- **What you will do**
For each record, copy the text exactly and omit any picture it holds.

Document images with source code

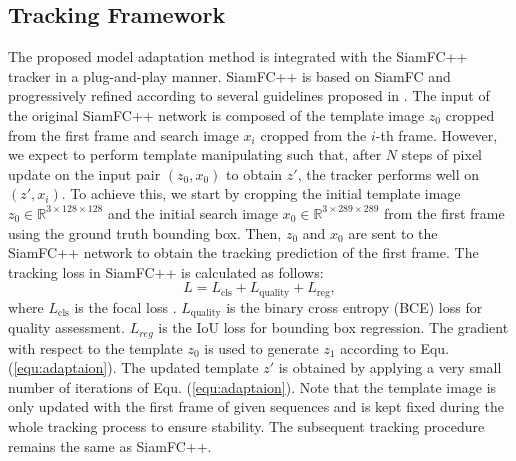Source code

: \subsection{Tracking Framework}
The proposed model adaptation method is integrated with the SiamFC++ tracker \cite{SiamFC++} in a plug-and-play manner. SiamFC++ is based on SiamFC \cite{bertinetto2016fully} and progressively refined according to several guidelines proposed in \cite{SiamFC++}. The input of the original SiamFC++ network is composed of the template image $z_0$ cropped from the first frame and search image $x_i$ cropped from the $i$-th frame. However, we expect to perform template manipulating such that, after $N$ steps of pixel update on the input pair $(z_0, x_0)$ to obtain $z'$, the tracker performs well on $(z', x_i)$. To achieve this, we start by cropping the initial template image $z_0\in\mathbb R^{3\times128\times 128}$ and the initial search image $x_0\in\mathbb R^{3\times289\times 289}$ from the first frame using the ground truth bounding box.
Then, $z_0$ and $x_0$ are sent to the SiamFC++ network to obtain the tracking prediction of the first frame. The tracking loss in SiamFC++ \cite{SiamFC++} is calculated as follows:
\begin{equation}
    L = L_{\text{cls}} + L_{\text{quality}} + L_{\text{reg}},
\end{equation}
where $L_{\text{cls}}$ is the focal loss \cite{lin2017focal}. $L_{\text{quality}}$ is the binary cross entropy (BCE) loss for quality assessment. $L_{reg}$ is the IoU loss \cite{yu2016unitbox} for bounding box regression. The gradient with respect to the template $z_0$ is used to generate $z_1$ according to Equ. (\ref{equ:adaptaion}). The updated template $z'$ is obtained by applying a very small number of iterations of Equ. (\ref{equ:adaptaion}). Note that the template image is only updated with the first frame of given sequences and is kept fixed during the whole tracking process to ensure stability.
The subsequent tracking procedure remains the same as SiamFC++.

- **Output of the task**
Source code

: \subsection{Tracking Framework}
The proposed model adaptation method is integrated with the SiamFC++ tracker \cite{SiamFC++} in a plug-and-play manner. SiamFC++ is based on SiamFC \cite{bertinetto2016fully} and progressively refined according to several guidelines proposed in \cite{SiamFC++}. The input of the original SiamFC++ network is composed of the template image $z_0$ cropped from the first frame and search image $x_i$ cropped from the $i$-th frame. However, we expect to perform template manipulating such that, after $N$ steps of pixel update on the input pair $(z_0, x_0)$ to obtain $z'$, the tracker performs well on $(z', x_i)$. To achieve this, we start by cropping the initial template image $z_0\in\mathbb R^{3\times128\times 128}$ and the initial search image $x_0\in\mathbb R^{3\times289\times 289}$ from the first frame using the ground truth bounding box.
Then, $z_0$ and $x_0$ are sent to the SiamFC++ network to obtain the tracking prediction of the first frame. The tracking loss in SiamFC++ \cite{SiamFC++} is calculated as follows:
\begin{equation}
    L = L_{\text{cls}} + L_{\text{quality}} + L_{\text{reg}},
\end{equation}
where $L_{\text{cls}}$ is the focal loss \cite{lin2017focal}. $L_{\text{quality}}$ is the binary cross entropy (BCE) loss for quality assessment. $L_{reg}$ is the IoU loss \cite{yu2016unitbox} for bounding box regression. The gradient with respect to the template $z_0$ is used to generate $z_1$ according to Equ. (\ref{equ:adaptaion}). The updated template $z'$ is obtained by applying a very small number of iterations of Equ. (\ref{equ:adaptaion}). Note that the template image is only updated with the first frame of given sequences and is kept fixed during the whole tracking process to ensure stability.
The subsequent tracking procedure remains the same as SiamFC++.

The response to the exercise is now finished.